> Problem
All of the records below should be output exactly.

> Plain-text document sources
*** Begin section ***
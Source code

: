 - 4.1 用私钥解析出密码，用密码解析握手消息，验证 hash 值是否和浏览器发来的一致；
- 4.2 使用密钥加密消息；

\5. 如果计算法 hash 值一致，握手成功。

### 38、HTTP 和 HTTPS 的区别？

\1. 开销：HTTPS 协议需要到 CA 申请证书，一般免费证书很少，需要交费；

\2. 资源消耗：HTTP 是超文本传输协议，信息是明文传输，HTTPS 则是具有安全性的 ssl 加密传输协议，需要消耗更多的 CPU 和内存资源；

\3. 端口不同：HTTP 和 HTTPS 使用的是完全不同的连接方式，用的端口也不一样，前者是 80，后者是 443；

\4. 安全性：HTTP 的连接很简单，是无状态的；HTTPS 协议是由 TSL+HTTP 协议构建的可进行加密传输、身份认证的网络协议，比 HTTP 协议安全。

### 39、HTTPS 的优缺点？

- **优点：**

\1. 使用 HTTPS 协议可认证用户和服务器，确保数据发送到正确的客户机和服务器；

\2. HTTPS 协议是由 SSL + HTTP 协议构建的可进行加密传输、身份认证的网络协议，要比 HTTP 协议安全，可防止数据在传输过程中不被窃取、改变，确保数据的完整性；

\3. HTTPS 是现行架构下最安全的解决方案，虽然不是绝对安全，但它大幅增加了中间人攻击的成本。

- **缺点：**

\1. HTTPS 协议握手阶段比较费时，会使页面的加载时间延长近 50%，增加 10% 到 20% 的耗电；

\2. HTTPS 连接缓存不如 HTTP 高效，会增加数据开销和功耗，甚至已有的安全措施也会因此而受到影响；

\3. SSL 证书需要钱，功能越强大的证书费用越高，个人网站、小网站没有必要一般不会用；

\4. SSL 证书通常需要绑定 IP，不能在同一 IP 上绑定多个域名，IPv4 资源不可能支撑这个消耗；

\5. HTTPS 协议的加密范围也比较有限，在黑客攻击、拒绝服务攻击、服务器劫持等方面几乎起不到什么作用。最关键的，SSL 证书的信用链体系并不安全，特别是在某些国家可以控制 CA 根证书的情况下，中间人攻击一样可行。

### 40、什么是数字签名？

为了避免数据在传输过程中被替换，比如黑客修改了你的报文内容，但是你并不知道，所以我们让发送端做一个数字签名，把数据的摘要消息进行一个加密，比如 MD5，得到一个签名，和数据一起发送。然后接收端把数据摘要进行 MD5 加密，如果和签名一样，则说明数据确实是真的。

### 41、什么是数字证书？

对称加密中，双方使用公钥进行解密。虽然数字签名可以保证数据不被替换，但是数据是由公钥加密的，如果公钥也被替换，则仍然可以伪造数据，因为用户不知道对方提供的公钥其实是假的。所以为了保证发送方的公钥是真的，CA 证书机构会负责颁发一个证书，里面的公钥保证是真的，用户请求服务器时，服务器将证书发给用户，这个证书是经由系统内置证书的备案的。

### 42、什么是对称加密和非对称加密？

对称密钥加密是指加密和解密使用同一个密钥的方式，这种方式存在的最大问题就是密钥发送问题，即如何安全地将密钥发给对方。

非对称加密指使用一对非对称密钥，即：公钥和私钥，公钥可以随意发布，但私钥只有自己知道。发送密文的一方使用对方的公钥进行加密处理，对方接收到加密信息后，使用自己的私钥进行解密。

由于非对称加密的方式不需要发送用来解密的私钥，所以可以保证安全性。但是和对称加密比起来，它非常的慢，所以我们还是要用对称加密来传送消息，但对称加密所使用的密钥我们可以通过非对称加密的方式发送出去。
*** End section ***
> Response area
Source code

: - 4.1 用私钥解析出密码，用密码解析握手消息，验证 hash 值是否和浏览器发来的一致；
- 4.2 使用密钥加密消息；

\5. 如果计算法 hash 值一致，握手成功。

### 38、HTTP 和 HTTPS 的区别？

\1. 开销：HTTPS 协议需要到 CA 申请证书，一般免费证书很少，需要交费；

\2. 资源消耗：HTTP 是超文本传输协议，信息是明文传输，HTTPS 则是具有安全性的 ssl 加密传输协议，需要消耗更多的 CPU 和内存资源；

\3. 端口不同：HTTP 和 HTTPS 使用的是完全不同的连接方式，用的端口也不一样，前者是 80，后者是 443；

\4. 安全性：HTTP 的连接很简单，是无状态的；HTTPS 协议是由 TSL+HTTP 协议构建的可进行加密传输、身份认证的网络协议，比 HTTP 协议安全。

### 39、HTTPS 的优缺点？

- **优点：**

\1. 使用 HTTPS 协议可认证用户和服务器，确保数据发送到正确的客户机和服务器；

\2. HTTPS 协议是由 SSL + HTTP 协议构建的可进行加密传输、身份认证的网络协议，要比 HTTP 协议安全，可防止数据在传输过程中不被窃取、改变，确保数据的完整性；

\3. HTTPS 是现行架构下最安全的解决方案，虽然不是绝对安全，但它大幅增加了中间人攻击的成本。

- **缺点：**

\1. HTTPS 协议握手阶段比较费时，会使页面的加载时间延长近 50%，增加 10% 到 20% 的耗电；

\2. HTTPS 连接缓存不如 HTTP 高效，会增加数据开销和功耗，甚至已有的安全措施也会因此而受到影响；

\3. SSL 证书需要钱，功能越强大的证书费用越高，个人网站、小网站没有必要一般不会用；

\4. SSL 证书通常需要绑定 IP，不能在同一 IP 上绑定多个域名，IPv4 资源不可能支撑这个消耗；

\5. HTTPS 协议的加密范围也比较有限，在黑客攻击、拒绝服务攻击、服务器劫持等方面几乎起不到什么作用。最关键的，SSL 证书的信用链体系并不安全，特别是在某些国家可以控制 CA 根证书的情况下，中间人攻击一样可行。

### 40、什么是数字签名？

为了避免数据在传输过程中被替换，比如黑客修改了你的报文内容，但是你并不知道，所以我们让发送端做一个数字签名，把数据的摘要消息进行一个加密，比如 MD5，得到一个签名，和数据一起发送。然后接收端把数据摘要进行 MD5 加密，如果和签名一样，则说明数据确实是真的。

### 41、什么是数字证书？

对称加密中，双方使用公钥进行解密。虽然数字签名可以保证数据不被替换，但是数据是由公钥加密的，如果公钥也被替换，则仍然可以伪造数据，因为用户不知道对方提供的公钥其实是假的。所以为了保证发送方的公钥是真的，CA 证书机构会负责颁发一个证书，里面的公钥保证是真的，用户请求服务器时，服务器将证书发给用户，这个证书是经由系统内置证书的备案的。

### 42、什么是对称加密和非对称加密？

对称密钥加密是指加密和解密使用同一个密钥的方式，这种方式存在的最大问题就是密钥发送问题，即如何安全地将密钥发给对方。

非对称加密指使用一对非对称密钥，即：公钥和私钥，公钥可以随意发布，但私钥只有自己知道。发送密文的一方使用对方的公钥进行加密处理，对方接收到加密信息后，使用自己的私钥进行解密。

由于非对称加密的方式不需要发送用来解密的私钥，所以可以保证安全性。但是和对称加密比起来，它非常的慢，所以我们还是要用对称加密来传送消息，但对称加密所使用的密钥我们可以通过非对称加密的方式发送出去。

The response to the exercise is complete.